The United States and the United Nations expressed hope that the three-day truce would allow the two parties to come together to establish a more permanent peace. There is also concern that either Israel or Hamas will break the cease-fire prematurely, as has happened with previous cease-fires.
"The United States has been steadfast in our insistence on an end to rocket and tunnel attacks against Israel and an end to the suffering of the people of Gaza," said State Department spokeswoman Jen Psaki.
The tunnels are the network of underground pathways Hamas created leading from Gaza into Israel in order to launch ambush attacks.
On Tuesday, Israel Defense Forces spokesperson Lt. Col. Peter Lerner tweeted that Israel had successfully destroyed 32 of the tunnels.

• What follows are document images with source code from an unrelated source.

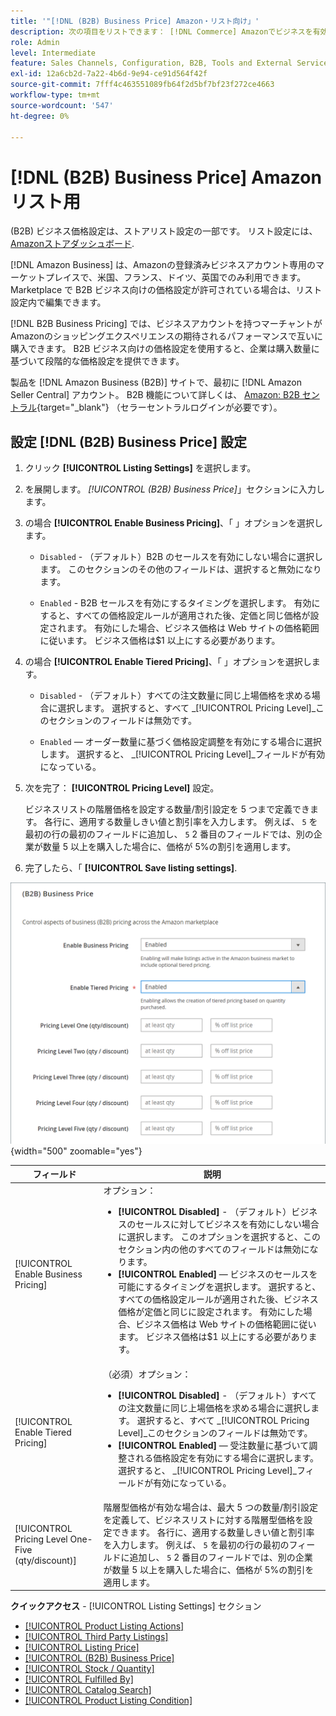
 ```yaml
---
title: '"[!DNL (B2B) Business Price] Amazon・リスト向け」'
description: 次の項目をリストできます： [!DNL Commerce] Amazonでビジネスを有効にして、Amazonビジネス (B2B) サイトに製品を保存する [!DNL Seller Central] アカウント。
role: Admin
level: Intermediate
feature: Sales Channels, Configuration, B2B, Tools and External Services, Merchandising, Integration
exl-id: 12a6cb2d-7a22-4b6d-9e94-ce91d564f42f
source-git-commit: 7fff4c463551089fb64f2d5bf7bf23f272ce4663
workflow-type: tm+mt
source-wordcount: '547'
ht-degree: 0%

---
```


# [!DNL (B2B) Business Price] Amazonリスト用

(B2B) ビジネス価格設定は、ストアリスト設定の一部です。 リスト設定には、 [Amazonストアダッシュボード](./amazon-store-dashboard.md).

[!DNL Amazon Business] は、Amazonの登録済みビジネスアカウント専用のマーケットプレイスで、米国、フランス、ドイツ、英国でのみ利用できます。 Marketplace で B2B ビジネス向けの価格設定が許可されている場合は、リスト設定内で編集できます。

[!DNL B2B Business Pricing] では、ビジネスアカウントを持つマーチャントがAmazonのショッピングエクスペリエンスの期待されるパフォーマンスで互いに購入できます。 B2B ビジネス向けの価格設定を使用すると、企業は購入数量に基づいて段階的な価格設定を提供できます。

製品を [!DNL Amazon Business (B2B)] サイトで、最初に [!DNL Amazon Seller Central] アカウント。 B2B 機能について詳しくは、 [Amazon: B2B セントラル](https://sellercentral.amazon.com/gp/help/G202161480/){target="_blank"} （セラーセントラルログインが必要です）。

## 設定 [!DNL (B2B) Business Price] 設定

1. クリック **[!UICONTROL Listing Settings]** を選択します。

1. を展開します。 _[!UICONTROL (B2B) Business Price]_」セクションに入力します。

1. の場合 **[!UICONTROL Enable Business Pricing]**、「 」オプションを選択します。

   - `Disabled` - （デフォルト）B2B のセールスを有効にしない場合に選択します。 このセクションのその他のフィールドは、選択すると無効になります。

   - `Enabled` - B2B セールスを有効にするタイミングを選択します。 有効にすると、すべての価格設定ルールが適用された後、定価と同じ価格が設定されます。 有効にした場合、ビジネス価格は Web サイトの価格範囲に従います。 ビジネス価格は$1 以上にする必要があります。

1. の場合 **[!UICONTROL Enable Tiered Pricing]**、「 」オプションを選択します。

   - `Disabled` - （デフォルト）すべての注文数量に同じ上場価格を求める場合に選択します。 選択すると、すべて _[!UICONTROL Pricing Level]_このセクションのフィールドは無効です。

   - `Enabled`  — オーダー数量に基づく価格設定調整を有効にする場合に選択します。 選択すると、 _[!UICONTROL Pricing Level]_フィールドが有効になっている。

1. 次を完了： **[!UICONTROL Pricing Level]** 設定。

   ビジネスリストの階層価格を設定する数量/割引設定を 5 つまで定義できます。 各行に、適用する数量しきい値と割引率を入力します。 例えば、 `5` を最初の行の最初のフィールドに追加し、 `5` 2 番目のフィールドでは、別の企業が数量 5 以上を購入した場合に、価格が 5%の割引を適用します。

1. 完了したら、「 **[!UICONTROL Save listing settings]**.

![Amazon Business Pricing (B2B)](assets/amazon-business-pricing.png){width="500" zoomable="yes"}

| フィールド | 説明 |
|----------------------------------------------------|------------------------------------------------------------------------------------------------------------------------------------------------------------------------------------------------------------------------------------------------------------------------------------------------------------------------------------------------------------------------------------------------------------------------------------------------------------------------------------------------------------------------|
| [!UICONTROL Enable Business Pricing] | オプション： <ul><li>**[!UICONTROL Disabled]** - （デフォルト）ビジネスのセールスに対してビジネスを有効にしない場合に選択します。 このオプションを選択すると、このセクション内の他のすべてのフィールドは無効になります。</li><li>**[!UICONTROL Enabled]**  — ビジネスのセールスを可能にするタイミングを選択します。 選択すると、すべての価格設定ルールが適用された後、ビジネス価格が定価と同じに設定されます。 有効にした場合、ビジネス価格は Web サイトの価格範囲に従います。 ビジネス価格は$1 以上にする必要があります。</li></ul> |
| [!UICONTROL Enable Tiered Pricing] | （必須）オプション： <ul><li>**[!UICONTROL Disabled]** - （デフォルト）すべての注文数量に同じ上場価格を求める場合に選択します。 選択すると、すべて _[!UICONTROL Pricing Level]_このセクションのフィールドは無効です。</li><li>**[!UICONTROL Enabled]**  — 受注数量に基づいて調整される価格設定を有効にする場合に選択します。 選択すると、 _[!UICONTROL Pricing Level]_フィールドが有効になっている。</li></ul> |
| [!UICONTROL Pricing Level One-Five (qty/discount)] | 階層型価格が有効な場合は、最大 5 つの数量/割引設定を定義して、ビジネスリストに対する階層型価格を設定できます。 各行に、適用する数量しきい値と割引率を入力します。 例えば、 `5` を最初の行の最初のフィールドに追加し、 `5` 2 番目のフィールドでは、別の企業が数量 5 以上を購入した場合に、価格が 5%の割引を適用します。 |

**クイックアクセス** - [!UICONTROL Listing Settings] セクション

- [[!UICONTROL Product Listing Actions]](./product-listing-actions.md)
- [[!UICONTROL Third Party Listings]](./third-party-listing-settings.md)
- [[!UICONTROL Listing Price]](./listing-price.md)
- [[!UICONTROL (B2B) Business Price]](./business-pricing.md)
- [[!UICONTROL Stock / Quantity]](./stock-quantity.md)
- [[!UICONTROL Fulfilled By]](./fulfilled-by.md)
- [[!UICONTROL Catalog Search]](./catalog-search.md)
- [[!UICONTROL Product Listing Condition]](./product-listing-condition.md)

In a subsequent tweet, the IDF announced it would abide by the 72-hour cease-fire, adding that "During this time, we will maintain defensive positions near the Gaza border."
Israeli Prime Minister Benjamin Netanyahu said that destroying the last of the tunnels does not necessarily mean an end to the Israeli military campaign.
"This operation will end only when quiet and security are restored to the citizens of Israel for a lengthy period," Netanyahu said Monday. "We struck a very severe blow at Hamas and the other terrorist organizations."
Israel has faced global condemnation for the number of Palestinian civilians killed in the conflict, including an airstrike on a U.N.-run shelter in Rafah over the weekend that killed at least 10 civilians.